I've been averaging ten a day, everything from AWers, to forwarded queries from the agency, to referrals from other clients, etc. Even this modest amount is a fair amount of work. I don't generally see the really bad stuff, so almost everything that comes my way requires some attention. A few minutes, at least.

So imagine if you've got five minutes to consider a query and sample pages and decide whether to reject it, ask for a partial, or take a chance on a full. A partial will take twenty minutes or so and a full will take somewhere between a half hour and 20 hours, depending on if you lose interest or read to the end of a large novel, take notes, make an offer, etc.

You've got to reject most of the queries or you'll drown under the work load, but it's not an easy thing to judge a query in five minutes for a project that took a writer months and months to write.

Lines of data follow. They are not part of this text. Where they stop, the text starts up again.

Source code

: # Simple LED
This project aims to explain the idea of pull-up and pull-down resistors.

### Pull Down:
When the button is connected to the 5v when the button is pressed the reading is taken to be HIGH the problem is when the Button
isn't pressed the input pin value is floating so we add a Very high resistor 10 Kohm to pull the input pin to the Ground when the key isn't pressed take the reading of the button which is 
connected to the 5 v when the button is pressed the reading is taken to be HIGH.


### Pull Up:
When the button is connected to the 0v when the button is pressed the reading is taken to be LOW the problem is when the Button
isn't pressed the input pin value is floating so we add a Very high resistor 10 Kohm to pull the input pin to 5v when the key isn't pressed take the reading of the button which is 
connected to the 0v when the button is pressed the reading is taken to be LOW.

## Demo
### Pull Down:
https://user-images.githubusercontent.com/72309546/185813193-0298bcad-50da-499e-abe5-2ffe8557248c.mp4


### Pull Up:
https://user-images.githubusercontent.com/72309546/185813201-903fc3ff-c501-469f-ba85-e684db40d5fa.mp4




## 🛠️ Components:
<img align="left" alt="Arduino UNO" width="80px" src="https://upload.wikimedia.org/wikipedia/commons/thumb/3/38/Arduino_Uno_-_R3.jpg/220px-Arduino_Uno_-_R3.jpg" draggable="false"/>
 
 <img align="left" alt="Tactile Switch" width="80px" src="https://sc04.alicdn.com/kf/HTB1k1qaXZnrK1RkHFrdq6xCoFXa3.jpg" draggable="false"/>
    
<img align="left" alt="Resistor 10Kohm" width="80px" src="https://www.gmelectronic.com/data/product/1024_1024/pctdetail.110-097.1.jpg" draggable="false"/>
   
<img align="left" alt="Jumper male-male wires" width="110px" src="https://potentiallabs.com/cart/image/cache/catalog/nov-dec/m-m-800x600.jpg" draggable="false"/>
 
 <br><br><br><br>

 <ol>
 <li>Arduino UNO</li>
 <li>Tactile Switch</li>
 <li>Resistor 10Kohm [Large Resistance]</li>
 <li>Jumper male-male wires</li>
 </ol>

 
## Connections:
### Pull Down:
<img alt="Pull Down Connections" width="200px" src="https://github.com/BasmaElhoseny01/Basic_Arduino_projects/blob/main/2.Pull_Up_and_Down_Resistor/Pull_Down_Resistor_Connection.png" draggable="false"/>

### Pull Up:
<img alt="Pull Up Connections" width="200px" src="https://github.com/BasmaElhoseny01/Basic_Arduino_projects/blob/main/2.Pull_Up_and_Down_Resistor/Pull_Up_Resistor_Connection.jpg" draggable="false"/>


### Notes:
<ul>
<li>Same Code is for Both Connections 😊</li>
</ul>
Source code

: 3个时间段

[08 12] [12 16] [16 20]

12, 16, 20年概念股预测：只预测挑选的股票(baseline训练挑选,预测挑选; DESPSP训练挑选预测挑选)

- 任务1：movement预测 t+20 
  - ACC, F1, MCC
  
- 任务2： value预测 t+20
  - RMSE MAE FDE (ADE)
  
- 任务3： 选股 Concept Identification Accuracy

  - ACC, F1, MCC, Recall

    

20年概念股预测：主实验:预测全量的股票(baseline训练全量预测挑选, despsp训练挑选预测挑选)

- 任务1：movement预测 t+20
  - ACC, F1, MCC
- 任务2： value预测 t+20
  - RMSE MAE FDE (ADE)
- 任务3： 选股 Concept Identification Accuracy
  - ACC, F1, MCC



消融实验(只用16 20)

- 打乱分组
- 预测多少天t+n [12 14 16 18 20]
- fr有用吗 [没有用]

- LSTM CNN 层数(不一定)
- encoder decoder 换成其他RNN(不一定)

Now imagine if you're an agent who does all her own query reading and has to wade through five hundred queries a week. She can't spend five minutes per. She probably can't manage more than a minute per query.

Keep in mind that you're doing other work, too, the kind that actually will bring you money. For example, I'm currently on the second day of my self-imposed two day goal to work on the latest by an existing client, which is 125,000 words long. I can't just read it, I need to make notes, check for continuity issues and the like. Query work is in addition to this sort of work and it's all speculative in nature.

It's no wonder so many agents don't bother responding to unsolicited queries. It's almost a surprise that so many do respond.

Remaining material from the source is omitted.